But the standard library shouldn't decide that. It should just provide as much information as possible to let the developer of the application decide what to do with the error.

> However, if you do want to respond to permission errors more specifically
> and do something differently with them than with other error cases,
> FileException _does_ have an errno member to get at the same information a C
> program would have. So, FileException is already providing additional
> benefit beyond what a plain Exception provides.

Ok, I apologize for not look at exactly what FileException contains. Although I still think it's the wrong way of providing that information. In my opinion it should be it's own exception type, otherwise I would need to catch _all_ FileException exceptions even though I cannot handle them. Then look at the errno code to check if I can handle it and otherwise rethrow the exception.
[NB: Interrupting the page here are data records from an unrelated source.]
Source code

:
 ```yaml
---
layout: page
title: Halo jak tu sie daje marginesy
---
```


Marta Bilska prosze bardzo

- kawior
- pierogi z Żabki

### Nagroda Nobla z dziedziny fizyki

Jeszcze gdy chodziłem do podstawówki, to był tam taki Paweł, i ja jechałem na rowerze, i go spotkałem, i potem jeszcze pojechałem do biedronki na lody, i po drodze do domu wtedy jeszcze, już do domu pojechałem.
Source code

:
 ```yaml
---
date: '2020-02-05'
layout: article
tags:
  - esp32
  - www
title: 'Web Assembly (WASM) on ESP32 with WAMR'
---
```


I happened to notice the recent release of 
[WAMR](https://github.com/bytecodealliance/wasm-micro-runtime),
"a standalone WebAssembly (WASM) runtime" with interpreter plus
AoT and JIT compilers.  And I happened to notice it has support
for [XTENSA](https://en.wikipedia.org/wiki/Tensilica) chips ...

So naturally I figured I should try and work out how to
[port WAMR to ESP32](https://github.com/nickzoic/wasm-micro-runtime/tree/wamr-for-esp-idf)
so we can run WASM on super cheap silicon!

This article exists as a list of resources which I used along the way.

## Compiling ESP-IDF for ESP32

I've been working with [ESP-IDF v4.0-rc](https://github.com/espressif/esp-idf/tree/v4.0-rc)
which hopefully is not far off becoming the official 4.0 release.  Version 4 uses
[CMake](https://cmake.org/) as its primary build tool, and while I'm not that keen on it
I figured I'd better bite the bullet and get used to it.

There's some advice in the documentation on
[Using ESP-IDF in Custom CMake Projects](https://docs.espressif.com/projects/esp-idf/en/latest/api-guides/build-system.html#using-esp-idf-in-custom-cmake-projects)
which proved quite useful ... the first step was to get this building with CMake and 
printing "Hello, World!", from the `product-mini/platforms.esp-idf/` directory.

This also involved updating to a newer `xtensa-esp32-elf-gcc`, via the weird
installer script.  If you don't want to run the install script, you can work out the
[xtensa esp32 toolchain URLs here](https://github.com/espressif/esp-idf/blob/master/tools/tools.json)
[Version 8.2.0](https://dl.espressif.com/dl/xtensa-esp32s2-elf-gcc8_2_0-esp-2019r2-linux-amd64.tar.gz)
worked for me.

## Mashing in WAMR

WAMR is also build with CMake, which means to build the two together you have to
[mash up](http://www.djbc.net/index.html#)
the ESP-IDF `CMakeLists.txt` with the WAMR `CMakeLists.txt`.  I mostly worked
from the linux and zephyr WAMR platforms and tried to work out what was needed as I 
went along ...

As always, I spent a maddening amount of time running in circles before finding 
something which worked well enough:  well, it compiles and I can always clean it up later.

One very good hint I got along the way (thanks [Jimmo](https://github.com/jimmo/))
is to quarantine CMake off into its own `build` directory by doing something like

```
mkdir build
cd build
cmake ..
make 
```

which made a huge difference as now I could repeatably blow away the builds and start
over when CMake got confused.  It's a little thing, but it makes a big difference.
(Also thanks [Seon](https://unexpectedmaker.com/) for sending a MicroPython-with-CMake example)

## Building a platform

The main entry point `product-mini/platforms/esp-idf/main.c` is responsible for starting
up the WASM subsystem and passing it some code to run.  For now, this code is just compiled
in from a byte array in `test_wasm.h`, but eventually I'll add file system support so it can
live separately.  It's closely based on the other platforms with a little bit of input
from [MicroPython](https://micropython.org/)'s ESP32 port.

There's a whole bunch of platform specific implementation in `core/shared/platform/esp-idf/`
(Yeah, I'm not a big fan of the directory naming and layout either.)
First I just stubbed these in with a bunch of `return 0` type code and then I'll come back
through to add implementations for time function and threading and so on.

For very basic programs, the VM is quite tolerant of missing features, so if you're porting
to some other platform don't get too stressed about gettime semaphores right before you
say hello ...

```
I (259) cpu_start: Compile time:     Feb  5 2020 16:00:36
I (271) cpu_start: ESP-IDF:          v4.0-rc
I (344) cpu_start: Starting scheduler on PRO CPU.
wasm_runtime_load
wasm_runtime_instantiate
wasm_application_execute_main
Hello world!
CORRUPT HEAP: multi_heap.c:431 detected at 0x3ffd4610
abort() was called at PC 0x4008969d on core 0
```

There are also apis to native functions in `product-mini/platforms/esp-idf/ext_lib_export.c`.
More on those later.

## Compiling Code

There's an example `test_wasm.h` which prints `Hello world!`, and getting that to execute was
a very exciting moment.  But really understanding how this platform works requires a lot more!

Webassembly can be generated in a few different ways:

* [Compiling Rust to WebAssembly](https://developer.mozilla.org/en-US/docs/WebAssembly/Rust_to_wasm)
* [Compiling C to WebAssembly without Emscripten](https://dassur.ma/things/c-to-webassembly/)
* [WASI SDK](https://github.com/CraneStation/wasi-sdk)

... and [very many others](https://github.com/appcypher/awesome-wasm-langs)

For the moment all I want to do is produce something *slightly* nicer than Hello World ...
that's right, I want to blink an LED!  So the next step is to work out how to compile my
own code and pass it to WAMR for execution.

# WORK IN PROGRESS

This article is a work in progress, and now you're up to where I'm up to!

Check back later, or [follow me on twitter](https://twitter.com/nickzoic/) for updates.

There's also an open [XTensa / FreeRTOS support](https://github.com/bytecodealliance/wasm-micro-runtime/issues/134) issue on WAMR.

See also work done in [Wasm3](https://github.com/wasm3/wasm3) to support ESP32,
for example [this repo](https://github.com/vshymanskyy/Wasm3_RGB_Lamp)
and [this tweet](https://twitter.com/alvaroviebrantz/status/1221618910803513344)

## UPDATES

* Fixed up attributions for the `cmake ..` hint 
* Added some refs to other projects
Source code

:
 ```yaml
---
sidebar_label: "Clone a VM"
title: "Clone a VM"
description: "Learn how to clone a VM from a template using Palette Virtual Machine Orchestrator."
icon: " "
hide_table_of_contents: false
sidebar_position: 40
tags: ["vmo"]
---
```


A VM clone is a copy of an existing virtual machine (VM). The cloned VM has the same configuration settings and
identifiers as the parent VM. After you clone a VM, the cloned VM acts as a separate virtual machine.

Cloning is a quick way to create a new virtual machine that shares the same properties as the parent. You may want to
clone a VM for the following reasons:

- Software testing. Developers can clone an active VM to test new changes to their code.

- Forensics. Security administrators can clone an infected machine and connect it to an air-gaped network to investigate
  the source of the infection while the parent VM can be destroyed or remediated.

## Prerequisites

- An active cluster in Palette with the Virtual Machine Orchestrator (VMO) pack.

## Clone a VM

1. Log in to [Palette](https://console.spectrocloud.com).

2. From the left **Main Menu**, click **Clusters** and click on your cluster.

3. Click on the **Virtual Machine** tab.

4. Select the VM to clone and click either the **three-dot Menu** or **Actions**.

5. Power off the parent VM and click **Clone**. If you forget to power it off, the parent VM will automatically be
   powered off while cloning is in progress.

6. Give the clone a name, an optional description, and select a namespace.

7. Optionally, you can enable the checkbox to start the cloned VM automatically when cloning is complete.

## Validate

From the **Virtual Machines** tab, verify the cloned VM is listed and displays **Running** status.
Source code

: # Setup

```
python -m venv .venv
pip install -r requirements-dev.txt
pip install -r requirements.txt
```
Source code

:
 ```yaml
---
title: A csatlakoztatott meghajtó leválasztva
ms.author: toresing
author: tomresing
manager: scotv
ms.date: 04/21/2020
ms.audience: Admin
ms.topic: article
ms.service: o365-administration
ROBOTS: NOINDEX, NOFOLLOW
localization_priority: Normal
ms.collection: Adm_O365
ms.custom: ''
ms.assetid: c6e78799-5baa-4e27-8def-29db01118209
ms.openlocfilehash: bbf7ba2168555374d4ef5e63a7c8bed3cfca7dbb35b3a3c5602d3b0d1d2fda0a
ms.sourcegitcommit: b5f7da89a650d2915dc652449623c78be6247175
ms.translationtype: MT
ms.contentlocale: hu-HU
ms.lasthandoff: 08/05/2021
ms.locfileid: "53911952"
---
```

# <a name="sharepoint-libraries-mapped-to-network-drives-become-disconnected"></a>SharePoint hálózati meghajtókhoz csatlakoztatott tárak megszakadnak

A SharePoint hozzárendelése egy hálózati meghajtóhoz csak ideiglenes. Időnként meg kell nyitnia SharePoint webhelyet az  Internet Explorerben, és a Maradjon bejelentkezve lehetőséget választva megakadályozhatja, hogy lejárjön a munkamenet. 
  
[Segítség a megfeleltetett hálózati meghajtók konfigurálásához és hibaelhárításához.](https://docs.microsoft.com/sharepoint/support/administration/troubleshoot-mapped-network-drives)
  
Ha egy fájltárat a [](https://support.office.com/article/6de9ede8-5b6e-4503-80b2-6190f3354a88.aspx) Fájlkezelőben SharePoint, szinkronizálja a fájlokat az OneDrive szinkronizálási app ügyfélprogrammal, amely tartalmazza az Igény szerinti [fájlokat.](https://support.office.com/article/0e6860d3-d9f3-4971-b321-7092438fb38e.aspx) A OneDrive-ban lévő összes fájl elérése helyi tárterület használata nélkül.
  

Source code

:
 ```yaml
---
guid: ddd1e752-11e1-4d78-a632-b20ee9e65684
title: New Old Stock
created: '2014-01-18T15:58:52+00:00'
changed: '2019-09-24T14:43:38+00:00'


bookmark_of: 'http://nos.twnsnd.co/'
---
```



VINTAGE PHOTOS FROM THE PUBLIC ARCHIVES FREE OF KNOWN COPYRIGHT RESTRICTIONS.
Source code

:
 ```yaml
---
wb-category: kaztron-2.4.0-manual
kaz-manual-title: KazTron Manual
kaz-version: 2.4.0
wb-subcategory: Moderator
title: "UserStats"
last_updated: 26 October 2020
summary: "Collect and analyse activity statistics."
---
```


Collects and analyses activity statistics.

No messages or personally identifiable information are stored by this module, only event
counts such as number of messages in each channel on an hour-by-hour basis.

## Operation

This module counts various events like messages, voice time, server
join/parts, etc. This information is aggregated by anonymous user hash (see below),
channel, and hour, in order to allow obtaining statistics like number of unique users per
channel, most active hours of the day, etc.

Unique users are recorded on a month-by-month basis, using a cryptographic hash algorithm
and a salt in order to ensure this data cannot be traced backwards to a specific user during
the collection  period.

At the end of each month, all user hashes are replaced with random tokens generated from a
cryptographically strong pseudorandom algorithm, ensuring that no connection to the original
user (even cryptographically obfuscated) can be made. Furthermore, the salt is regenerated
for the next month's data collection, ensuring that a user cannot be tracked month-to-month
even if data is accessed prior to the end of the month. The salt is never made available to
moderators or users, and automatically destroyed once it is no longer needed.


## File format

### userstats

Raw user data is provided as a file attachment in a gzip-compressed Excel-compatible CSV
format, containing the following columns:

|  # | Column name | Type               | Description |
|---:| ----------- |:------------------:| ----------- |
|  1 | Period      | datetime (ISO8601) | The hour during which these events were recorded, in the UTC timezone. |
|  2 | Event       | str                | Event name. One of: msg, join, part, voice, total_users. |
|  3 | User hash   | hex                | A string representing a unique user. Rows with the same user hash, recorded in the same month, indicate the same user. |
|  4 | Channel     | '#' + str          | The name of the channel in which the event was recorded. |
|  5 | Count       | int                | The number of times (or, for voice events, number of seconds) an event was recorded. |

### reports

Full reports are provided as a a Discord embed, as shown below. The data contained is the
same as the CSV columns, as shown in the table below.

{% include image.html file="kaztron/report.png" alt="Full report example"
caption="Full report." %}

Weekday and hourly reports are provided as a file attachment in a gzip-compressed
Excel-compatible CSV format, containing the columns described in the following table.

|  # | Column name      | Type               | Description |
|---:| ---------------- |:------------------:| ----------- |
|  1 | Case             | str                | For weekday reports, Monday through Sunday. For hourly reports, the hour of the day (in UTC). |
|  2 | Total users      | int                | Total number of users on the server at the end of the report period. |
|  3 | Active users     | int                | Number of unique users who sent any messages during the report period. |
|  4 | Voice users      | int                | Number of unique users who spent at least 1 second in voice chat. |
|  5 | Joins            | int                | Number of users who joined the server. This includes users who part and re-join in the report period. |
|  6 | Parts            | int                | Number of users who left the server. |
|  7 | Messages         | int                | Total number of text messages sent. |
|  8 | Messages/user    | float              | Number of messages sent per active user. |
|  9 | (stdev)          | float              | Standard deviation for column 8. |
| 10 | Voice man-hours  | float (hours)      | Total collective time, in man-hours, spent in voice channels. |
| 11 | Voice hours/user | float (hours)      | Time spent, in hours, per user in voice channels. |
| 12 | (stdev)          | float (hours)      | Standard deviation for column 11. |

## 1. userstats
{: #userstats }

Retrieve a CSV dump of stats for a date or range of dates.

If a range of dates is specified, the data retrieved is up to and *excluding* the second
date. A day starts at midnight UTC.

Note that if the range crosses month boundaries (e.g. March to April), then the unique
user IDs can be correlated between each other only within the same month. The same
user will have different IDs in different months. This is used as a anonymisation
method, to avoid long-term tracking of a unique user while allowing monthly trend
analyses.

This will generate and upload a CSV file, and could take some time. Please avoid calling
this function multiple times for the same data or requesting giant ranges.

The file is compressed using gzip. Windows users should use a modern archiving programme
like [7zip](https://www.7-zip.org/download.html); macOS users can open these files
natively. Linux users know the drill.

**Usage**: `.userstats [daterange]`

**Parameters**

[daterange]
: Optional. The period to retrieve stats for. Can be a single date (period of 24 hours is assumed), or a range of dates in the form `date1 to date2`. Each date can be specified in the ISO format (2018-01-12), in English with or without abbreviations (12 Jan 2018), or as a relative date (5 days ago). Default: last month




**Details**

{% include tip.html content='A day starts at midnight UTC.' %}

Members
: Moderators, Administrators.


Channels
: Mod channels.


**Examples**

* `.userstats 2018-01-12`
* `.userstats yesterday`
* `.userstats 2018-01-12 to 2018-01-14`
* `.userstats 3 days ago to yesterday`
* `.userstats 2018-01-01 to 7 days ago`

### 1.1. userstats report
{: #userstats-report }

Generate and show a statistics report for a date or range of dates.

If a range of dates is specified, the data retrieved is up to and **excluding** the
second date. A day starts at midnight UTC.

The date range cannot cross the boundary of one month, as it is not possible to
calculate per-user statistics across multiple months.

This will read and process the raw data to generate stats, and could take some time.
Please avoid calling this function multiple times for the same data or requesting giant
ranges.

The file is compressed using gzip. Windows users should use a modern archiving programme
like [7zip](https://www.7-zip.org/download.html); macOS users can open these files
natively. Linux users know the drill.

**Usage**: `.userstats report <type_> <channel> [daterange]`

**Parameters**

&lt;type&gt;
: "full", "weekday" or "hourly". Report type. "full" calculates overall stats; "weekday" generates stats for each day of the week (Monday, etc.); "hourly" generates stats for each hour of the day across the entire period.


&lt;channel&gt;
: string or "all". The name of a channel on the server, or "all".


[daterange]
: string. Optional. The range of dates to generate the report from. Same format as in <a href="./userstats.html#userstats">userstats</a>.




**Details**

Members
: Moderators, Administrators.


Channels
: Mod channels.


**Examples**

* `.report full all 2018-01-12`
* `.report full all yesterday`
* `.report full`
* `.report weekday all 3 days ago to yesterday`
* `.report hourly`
In addition to that I think that error originate from a call to a C function, indicated by the presence of "errno", is an implementation detail which should not be exposed outside of Phobos. It's also slightly awkward from a Windows point of view that the Unix name "errno" is used for the field. On Windows it's actually "GetLastError" that is used to populate the "errno" field not the "errno" function.

It's missing a source and target field (in the case of "copy"). I don't know which files failed, and based on the error message I don't even know if it was the source or target that failed. It wouldn't be right either to add those fields to FileException because not all operations have a source and target. Yet again it shows that we need more specific exception types.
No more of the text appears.